BEGIN Records shown
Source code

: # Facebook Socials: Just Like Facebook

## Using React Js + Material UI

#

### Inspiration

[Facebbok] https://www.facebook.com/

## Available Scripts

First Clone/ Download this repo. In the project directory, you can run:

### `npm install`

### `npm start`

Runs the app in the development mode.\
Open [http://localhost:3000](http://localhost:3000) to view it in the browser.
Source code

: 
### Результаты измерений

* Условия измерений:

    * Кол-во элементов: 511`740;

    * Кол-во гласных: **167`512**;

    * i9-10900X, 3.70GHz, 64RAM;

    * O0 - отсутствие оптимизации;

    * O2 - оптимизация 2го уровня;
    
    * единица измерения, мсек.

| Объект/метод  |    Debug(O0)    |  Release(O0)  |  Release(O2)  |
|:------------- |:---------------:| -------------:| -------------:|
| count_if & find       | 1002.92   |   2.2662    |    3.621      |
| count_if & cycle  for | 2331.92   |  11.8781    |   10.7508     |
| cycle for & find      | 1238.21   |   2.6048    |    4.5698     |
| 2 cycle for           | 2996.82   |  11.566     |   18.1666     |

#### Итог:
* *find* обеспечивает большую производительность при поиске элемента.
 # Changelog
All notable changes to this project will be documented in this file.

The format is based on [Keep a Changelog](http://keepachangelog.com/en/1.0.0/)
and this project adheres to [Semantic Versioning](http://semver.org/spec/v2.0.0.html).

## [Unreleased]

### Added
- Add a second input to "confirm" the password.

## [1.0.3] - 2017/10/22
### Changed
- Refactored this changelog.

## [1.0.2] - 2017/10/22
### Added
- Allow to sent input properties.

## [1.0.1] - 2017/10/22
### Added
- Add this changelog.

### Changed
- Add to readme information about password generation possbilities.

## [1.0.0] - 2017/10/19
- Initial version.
END Records shown
→ **Problem description**: Copy every record exactly.

→ **Response area**:
Source code

: # Facebook Socials: Just Like Facebook

## Using React Js + Material UI

#

### Inspiration

[Facebbok] https://www.facebook.com/

## Available Scripts

First Clone/ Download this repo. In the project directory, you can run:

### `npm install`

### `npm start`

Runs the app in the development mode.\
Open [http://localhost:3000](http://localhost:3000) to view it in the browser.
Source code

: 
### Результаты измерений

* Условия измерений:

    * Кол-во элементов: 511`740;

    * Кол-во гласных: **167`512**;

    * i9-10900X, 3.70GHz, 64RAM;

    * O0 - отсутствие оптимизации;

    * O2 - оптимизация 2го уровня;
    
    * единица измерения, мсек.

| Объект/метод  |    Debug(O0)    |  Release(O0)  |  Release(O2)  |
|:------------- |:---------------:| -------------:| -------------:|
| count_if & find       | 1002.92   |   2.2662    |    3.621      |
| count_if & cycle  for | 2331.92   |  11.8781    |   10.7508     |
| cycle for & find      | 1238.21   |   2.6048    |    4.5698     |
| 2 cycle for           | 2996.82   |  11.566     |   18.1666     |

#### Итог:
* *find* обеспечивает большую производительность при поиске элемента.
 # Changelog
All notable changes to this project will be documented in this file.

The format is based on [Keep a Changelog](http://keepachangelog.com/en/1.0.0/)
and this project adheres to [Semantic Versioning](http://semver.org/spec/v2.0.0.html).

## [Unreleased]

### Added
- Add a second input to "confirm" the password.

## [1.0.3] - 2017/10/22
### Changed
- Refactored this changelog.

## [1.0.2] - 2017/10/22
### Added
- Allow to sent input properties.

## [1.0.1] - 2017/10/22
### Added
- Add this changelog.

### Changed
- Add to readme information about password generation possbilities.

## [1.0.0] - 2017/10/19
- Initial version.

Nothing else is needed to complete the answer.